As Devils’ season peters out, Leafs surging toward playoffs

- By Mike Ashmore

As the New Jersey Devils playoff hopes came to an official end at the Prudential Center on Tuesday night, the team that put the final nail in the coffin was headed in a decidedly different direction.

The Toronto Maple Leafs used four unanswered goals to score a 5-2 win and remain within three points of the Florida Panthers for the second seed in the Atlantic Division, a battle that will essentiall­y determine who has home-ice advantage in their likely playoff series, barring a late collapse by the current leaders, the Boston Bruins.

It’s no secret that recent postseason­s have not been kind to the Leafs; seven playoff appearance­s in the past seven years have yielded just one trip out of the first round, and that was last season when the Panthers dismissed them in five games after they’d scored something of an upset over the Tampa Bay Lightning.

So, yes, the Leafs still have plenty to play for over the last four games of the regular season, but momentum heading into the playoffs, however that looks, is certainly important.

“It’s very important,” said superstar forward Auston Matthews. “We want to be peaking and playing our best hockey this time of year, so I think there’s been a lot of good things that we’ve done and things that we’ve cleaned up.
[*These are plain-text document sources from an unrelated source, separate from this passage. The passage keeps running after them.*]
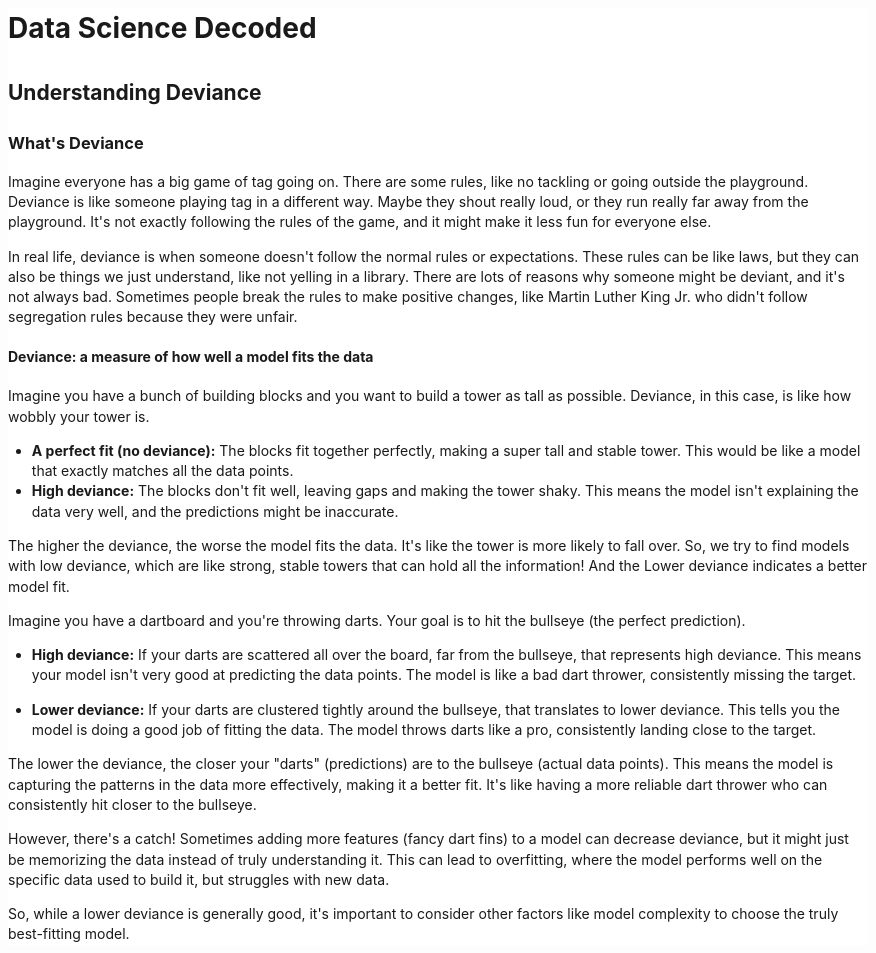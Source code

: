 # Data Science Decoded
## Understanding Deviance

### What's Deviance

Imagine everyone has a big game of tag going on. There are some rules, like no tackling or going outside the playground. Deviance is like someone playing tag in a different way. Maybe they shout really loud, or they run really far away from the playground. It's not exactly following the rules of the game, and it might make it less fun for everyone else.

In real life, deviance is when someone doesn't follow the normal rules or expectations. These rules can be like laws, but they can also be things we just understand, like not yelling in a library. There are lots of reasons why someone might be deviant, and it's not always bad. Sometimes people break the rules to make positive changes, like Martin Luther King Jr. who didn't follow segregation rules because they were unfair.

#### Deviance: a measure of how well a model fits the data 

Imagine you have a bunch of building blocks and you want to build a tower as tall as possible. Deviance, in this case, is like how wobbly your tower is.

* **A perfect fit (no deviance):** The blocks fit together perfectly, making a super tall and stable tower. This would be like a model that exactly matches all the data points.  
* **High deviance:** The blocks don't fit well, leaving gaps and making the tower shaky. This means the model isn't explaining the data very well, and the predictions might be inaccurate.

The higher the deviance, the worse the model fits the data. It's like the tower is more likely to fall over. So, we try to find models with low deviance, which are like strong, stable towers that can hold all the information! 
And the Lower deviance indicates a better model fit.

Imagine you have a dartboard and you're throwing darts. Your goal is to hit the bullseye (the perfect prediction).

* **High deviance:**  If your darts are scattered all over the board, far from the bullseye, that represents high deviance. This means your model isn't very good at predicting the data points. The model is like a bad dart thrower, consistently missing the target.

* **Lower deviance:**  If your darts are clustered tightly around the bullseye, that translates to lower deviance. This tells you the model is doing a good job of fitting the data. The model throws darts like a pro, consistently landing close to the target.

The lower the deviance, the closer your "darts" (predictions) are to the bullseye (actual data points). This means the model is capturing the patterns in the data more effectively, making it a better fit. It's like having a more reliable dart thrower who can consistently hit closer to the bullseye.
 
However, there's a catch! Sometimes adding more features (fancy dart fins) to a model can decrease deviance, but it might just be memorizing the data instead of truly understanding it. This can lead to overfitting, where the model performs well on the specific data used to build it, but struggles with new data.

So, while a lower deviance is generally good, it's important to consider other factors like model complexity to choose the truly best-fitting model.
We just want to continue to keep the ball rolling in the right direction, and make sure that the details are extremely dialed in.”

And on nights where maybe they aren’t? Well, they have Matthews, who scored his 66th goal of the season on Tuesday night, breaking the “salary-cap era” record set by Alex Ovechkin back in 2007-08 when he lit the lamp 65 times.
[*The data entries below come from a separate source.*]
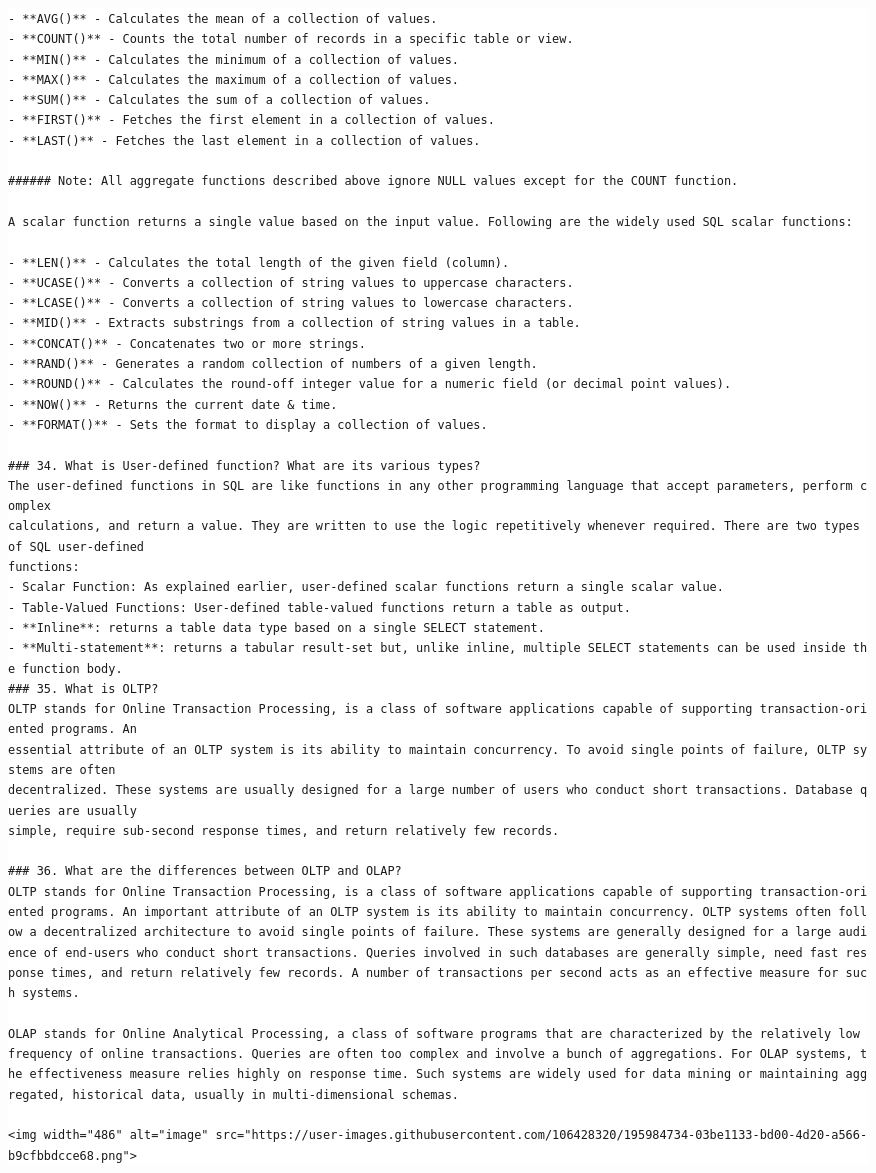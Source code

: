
 ```
- **AVG()** - Calculates the mean of a collection of values.
- **COUNT()** - Counts the total number of records in a specific table or view.
- **MIN()** - Calculates the minimum of a collection of values.
- **MAX()** - Calculates the maximum of a collection of values.
- **SUM()** - Calculates the sum of a collection of values.
- **FIRST()** - Fetches the first element in a collection of values.
- **LAST()** - Fetches the last element in a collection of values.

###### Note: All aggregate functions described above ignore NULL values except for the COUNT function.

A scalar function returns a single value based on the input value. Following are the widely used SQL scalar functions:

- **LEN()** - Calculates the total length of the given field (column).
- **UCASE()** - Converts a collection of string values to uppercase characters.
- **LCASE()** - Converts a collection of string values to lowercase characters.
- **MID()** - Extracts substrings from a collection of string values in a table.
- **CONCAT()** - Concatenates two or more strings.
- **RAND()** - Generates a random collection of numbers of a given length.
- **ROUND()** - Calculates the round-off integer value for a numeric field (or decimal point values).
- **NOW()** - Returns the current date & time.
- **FORMAT()** - Sets the format to display a collection of values.

### 34. What is User-defined function? What are its various types?
The user-defined functions in SQL are like functions in any other programming language that accept parameters, perform complex 
calculations, and return a value. They are written to use the logic repetitively whenever required. There are two types of SQL user-defined 
functions:
- Scalar Function: As explained earlier, user-defined scalar functions return a single scalar value.
- Table-Valued Functions: User-defined table-valued functions return a table as output.
- **Inline**: returns a table data type based on a single SELECT statement.
- **Multi-statement**: returns a tabular result-set but, unlike inline, multiple SELECT statements can be used inside the function body.
### 35. What is OLTP?
OLTP stands for Online Transaction Processing, is a class of software applications capable of supporting transaction-oriented programs. An 
essential attribute of an OLTP system is its ability to maintain concurrency. To avoid single points of failure, OLTP systems are often 
decentralized. These systems are usually designed for a large number of users who conduct short transactions. Database queries are usually 
simple, require sub-second response times, and return relatively few records. 

### 36. What are the differences between OLTP and OLAP?
OLTP stands for Online Transaction Processing, is a class of software applications capable of supporting transaction-oriented programs. An important attribute of an OLTP system is its ability to maintain concurrency. OLTP systems often follow a decentralized architecture to avoid single points of failure. These systems are generally designed for a large audience of end-users who conduct short transactions. Queries involved in such databases are generally simple, need fast response times, and return relatively few records. A number of transactions per second acts as an effective measure for such systems.

OLAP stands for Online Analytical Processing, a class of software programs that are characterized by the relatively low frequency of online transactions. Queries are often too complex and involve a bunch of aggregations. For OLAP systems, the effectiveness measure relies highly on response time. Such systems are widely used for data mining or maintaining aggregated, historical data, usually in multi-dimensional schemas.

<img width="486" alt="image" src="https://user-images.githubusercontent.com/106428320/195984734-03be1133-bd00-4d20-a566-b9cfbbdcce68.png">
```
In any era, only 20 players have ever scored more than Matthews’ 66 in a season, and he’s the first to reach that plateau since Mario Lemieux did during the 1995-96 campaign. Hitting 70 is on the radar for the 26-year-old first overall pick from the 2015 NHL Draft, a feat only ever accomplish­ed 14 times in league history, with four of those being accomplish­ed by Wayne Gretzky.
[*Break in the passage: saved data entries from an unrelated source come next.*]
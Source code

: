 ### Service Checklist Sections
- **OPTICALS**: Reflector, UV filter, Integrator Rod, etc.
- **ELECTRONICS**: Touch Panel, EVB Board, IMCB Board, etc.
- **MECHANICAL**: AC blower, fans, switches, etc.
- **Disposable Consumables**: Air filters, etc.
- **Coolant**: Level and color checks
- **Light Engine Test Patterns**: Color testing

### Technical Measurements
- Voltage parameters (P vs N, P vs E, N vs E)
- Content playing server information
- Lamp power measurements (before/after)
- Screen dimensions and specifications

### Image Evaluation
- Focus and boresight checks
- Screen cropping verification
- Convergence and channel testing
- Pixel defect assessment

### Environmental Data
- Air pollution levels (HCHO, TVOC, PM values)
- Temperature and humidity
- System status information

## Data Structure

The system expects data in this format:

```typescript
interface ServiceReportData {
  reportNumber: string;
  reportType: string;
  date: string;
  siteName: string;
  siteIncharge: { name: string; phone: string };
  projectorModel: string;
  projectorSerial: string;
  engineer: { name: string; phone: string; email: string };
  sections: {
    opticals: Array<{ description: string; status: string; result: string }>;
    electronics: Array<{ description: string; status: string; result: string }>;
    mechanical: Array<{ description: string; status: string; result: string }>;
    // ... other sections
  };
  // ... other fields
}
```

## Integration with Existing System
Matthews will get his first shot at it when the Devils play in Toronto on Thursday to finish the home-and-home twogame slate.

“The process is the same every night,” he said. “I find when you maybe overthink it and maybe want it too much, it doesn’t go your way. So, I just try to approach every game the same. We’re winding down here to the last couple games, and I just want to make sure — myself individual­ly and as a team — we’re doing the right things on both sides of the puck that will translate in the postseason.”